Go through the entries and copy every line that has the string "Rule" in it.

| Source data |
══════════════════════════════

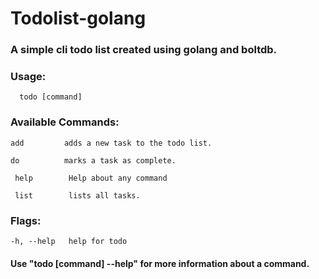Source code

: # Todolist-golang
###  A simple cli todo list created using golang and boltdb.

### Usage:
`  todo [command]`

### Available Commands:
  `add         adds a new task to the todo list.`
  
  `do          marks a task as complete.`
  
 ` help        Help about any command`
 
 ` list        lists all tasks.`
 
###  Flags:
`-h, --help   help for todo`

#### Use "todo [command] --help" for more information about a command.
 
 
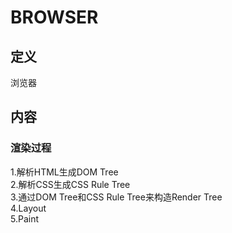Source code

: # BROWSER #

## 定义 ##
浏览器

## 内容 ##
### 渲染过程 ###
1.解析HTML生成DOM Tree  
2.解析CSS生成CSS Rule Tree  
3.通过DOM Tree和CSS Rule Tree来构造Render Tree  
4.Layout  
5.Paint  
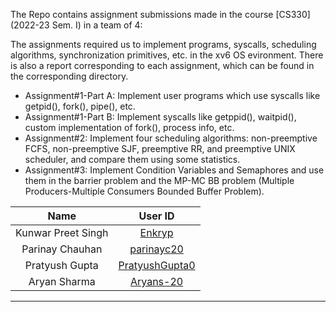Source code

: The Repo contains assignment submissions made in the course [CS330](2022-23 Sem. I) in a team of 4:

The assignments required us to implement programs, syscalls, scheduling algorithms, synchronization primitives, etc. in the xv6 OS evironment. 
There is also a report corresponding to each assignment, which can be found in the corresponding directory.

- Assignment#1-Part A: Implement user programs which use syscalls like getpid(), fork(), pipe(), etc.
- Assignment#1-Part B: Implement syscalls like getppid(), waitpid(), custom implementation of fork(), process info, etc.
- Assignment#2: Implement four scheduling algorithms: non-preemptive FCFS, non-preemptive SJF, preemptive RR, and preemptive UNIX scheduler, and compare them using some statistics.
- Assignment#3: Implement Condition Variables and Semaphores and use them in the barrier problem and the MP-MC BB problem (Multiple Producers-Multiple Consumers Bounded Buffer Problem).


|Name|User ID|
|:-:|:-:|
|Kunwar Preet Singh|[Enkryp](https://github.com/Enkryp)|
|Parinay Chauhan|[parinayc20](https://github.com/parinayc20)|
|Pratyush Gupta|[PratyushGupta0](https://github.com/PratyushGupta0)|
|Aryan Sharma|[Aryans-20](https://github.com/Aryans-20)|
---
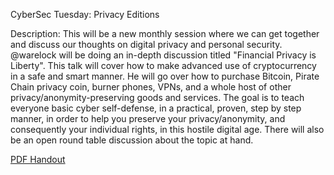 CyberSec Tuesday: Privacy Editions

Description:
This will be a new monthly session where we can get together and discuss our thoughts on digital privacy and personal security. @warelock will be doing an in-depth discussion titled "Financial Privacy is Liberty".  This talk will cover how to make advanced use of cryptocurrency in a safe and smart manner. He will go over how to purchase Bitcoin, Pirate Chain privacy coin, burner phones, VPNs, and a whole host of other privacy/anonymity-preserving goods and services. The goal is to teach everyone basic cyber self-defense, in a practical, proven, step by step manner, in order to help you preserve your privacy/anonymity, and consequently your individual rights, in this hostile digital age. There will also be an open round table discussion about the topic at hand.

[PDF Handout](../../../assets/Financial_Privacy_is_Liberty_Handout.pdf)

══════════════════════════════

| Exercise solution |
2.解析CSS生成CSS Rule Tree  
3.通过DOM Tree和CSS Rule Tree来构造Render Tree  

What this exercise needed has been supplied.